---------- The records ----------

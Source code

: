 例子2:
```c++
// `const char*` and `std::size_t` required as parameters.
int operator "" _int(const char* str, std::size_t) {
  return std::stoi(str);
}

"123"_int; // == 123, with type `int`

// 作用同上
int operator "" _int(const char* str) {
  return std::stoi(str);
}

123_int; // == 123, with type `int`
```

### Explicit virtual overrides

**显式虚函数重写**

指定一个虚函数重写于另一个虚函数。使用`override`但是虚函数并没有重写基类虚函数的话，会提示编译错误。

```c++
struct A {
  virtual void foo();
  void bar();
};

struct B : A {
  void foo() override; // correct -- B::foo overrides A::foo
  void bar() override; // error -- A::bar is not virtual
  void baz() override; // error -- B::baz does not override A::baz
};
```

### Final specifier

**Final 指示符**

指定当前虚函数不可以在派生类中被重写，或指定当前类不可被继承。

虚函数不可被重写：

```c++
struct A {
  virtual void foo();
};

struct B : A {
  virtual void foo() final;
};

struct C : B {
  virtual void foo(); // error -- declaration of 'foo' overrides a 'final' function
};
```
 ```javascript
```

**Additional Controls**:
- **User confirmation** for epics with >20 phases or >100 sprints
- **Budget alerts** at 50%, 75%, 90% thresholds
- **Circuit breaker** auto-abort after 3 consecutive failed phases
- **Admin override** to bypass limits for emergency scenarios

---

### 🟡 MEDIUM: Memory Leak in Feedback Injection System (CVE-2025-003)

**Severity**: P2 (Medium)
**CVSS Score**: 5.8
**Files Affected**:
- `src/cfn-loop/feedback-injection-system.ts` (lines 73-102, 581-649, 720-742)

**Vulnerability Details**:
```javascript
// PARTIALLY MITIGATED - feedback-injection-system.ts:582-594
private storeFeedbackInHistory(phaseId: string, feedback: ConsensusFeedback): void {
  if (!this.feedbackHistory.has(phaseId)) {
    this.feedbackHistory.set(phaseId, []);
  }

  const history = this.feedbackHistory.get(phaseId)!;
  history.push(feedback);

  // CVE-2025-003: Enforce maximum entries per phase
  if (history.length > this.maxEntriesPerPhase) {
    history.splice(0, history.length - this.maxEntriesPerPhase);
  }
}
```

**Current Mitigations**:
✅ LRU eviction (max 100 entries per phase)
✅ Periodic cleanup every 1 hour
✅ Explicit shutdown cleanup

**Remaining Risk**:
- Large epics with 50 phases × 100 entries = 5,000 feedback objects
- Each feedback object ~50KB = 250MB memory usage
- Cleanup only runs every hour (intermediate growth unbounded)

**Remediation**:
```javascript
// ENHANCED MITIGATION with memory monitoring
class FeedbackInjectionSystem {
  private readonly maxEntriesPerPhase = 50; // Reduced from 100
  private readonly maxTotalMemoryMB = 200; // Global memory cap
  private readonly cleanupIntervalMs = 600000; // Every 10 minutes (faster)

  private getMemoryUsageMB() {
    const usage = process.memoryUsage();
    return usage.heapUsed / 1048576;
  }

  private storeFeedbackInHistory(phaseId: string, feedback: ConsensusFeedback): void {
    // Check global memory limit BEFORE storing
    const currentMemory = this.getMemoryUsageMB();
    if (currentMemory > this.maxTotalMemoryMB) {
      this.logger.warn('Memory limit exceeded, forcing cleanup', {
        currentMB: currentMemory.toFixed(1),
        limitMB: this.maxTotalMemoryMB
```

----------

• **Instructions to follow**
From the data above, show each line that contains "getMemoryUsageMB".

• **Response**
  private getMemoryUsageMB() {
    const currentMemory = this.getMemoryUsageMB();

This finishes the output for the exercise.